◆ **Instructions for the task**: Using the listing below, copy every line that mentions "false".

(Entries supplied Opens)

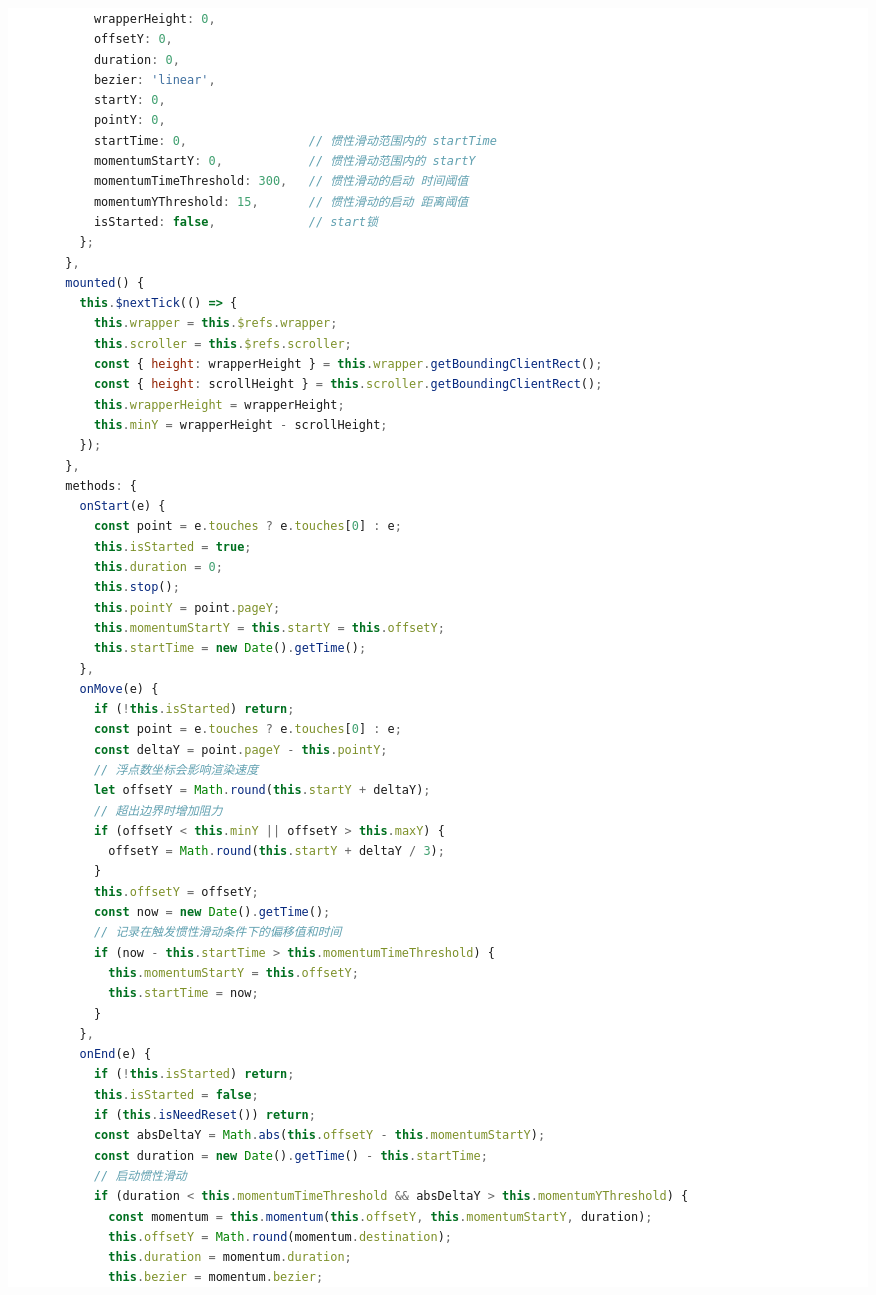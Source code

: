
 ```js
            wrapperHeight: 0,
            offsetY: 0,
            duration: 0,
            bezier: 'linear',
            startY: 0,
            pointY: 0,
            startTime: 0,                 // 惯性滑动范围内的 startTime
            momentumStartY: 0,            // 惯性滑动范围内的 startY
            momentumTimeThreshold: 300,   // 惯性滑动的启动 时间阈值
            momentumYThreshold: 15,       // 惯性滑动的启动 距离阈值
            isStarted: false,             // start锁
          };
        },
        mounted() {
          this.$nextTick(() => {
            this.wrapper = this.$refs.wrapper;
            this.scroller = this.$refs.scroller;
            const { height: wrapperHeight } = this.wrapper.getBoundingClientRect();
            const { height: scrollHeight } = this.scroller.getBoundingClientRect();
            this.wrapperHeight = wrapperHeight;
            this.minY = wrapperHeight - scrollHeight;
          });
        },
        methods: {
          onStart(e) {
            const point = e.touches ? e.touches[0] : e;
            this.isStarted = true;
            this.duration = 0;
            this.stop();
            this.pointY = point.pageY;
            this.momentumStartY = this.startY = this.offsetY;
            this.startTime = new Date().getTime();
          },
          onMove(e) {
            if (!this.isStarted) return;
            const point = e.touches ? e.touches[0] : e;
            const deltaY = point.pageY - this.pointY;
            // 浮点数坐标会影响渲染速度
            let offsetY = Math.round(this.startY + deltaY);
            // 超出边界时增加阻力
            if (offsetY < this.minY || offsetY > this.maxY) {
              offsetY = Math.round(this.startY + deltaY / 3);
            }
            this.offsetY = offsetY;
            const now = new Date().getTime();
            // 记录在触发惯性滑动条件下的偏移值和时间
            if (now - this.startTime > this.momentumTimeThreshold) {
              this.momentumStartY = this.offsetY;
              this.startTime = now;
            }
          },
          onEnd(e) {
            if (!this.isStarted) return;
            this.isStarted = false;
            if (this.isNeedReset()) return;
            const absDeltaY = Math.abs(this.offsetY - this.momentumStartY);
            const duration = new Date().getTime() - this.startTime;
            // 启动惯性滑动
            if (duration < this.momentumTimeThreshold && absDeltaY > this.momentumYThreshold) {
              const momentum = this.momentum(this.offsetY, this.momentumStartY, duration);
              this.offsetY = Math.round(momentum.destination);
              this.duration = momentum.duration;
              this.bezier = momentum.bezier;
```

(Entries supplied Closes)

◆ **Response area**:
            isStarted: false,             // start锁
            this.isStarted = false;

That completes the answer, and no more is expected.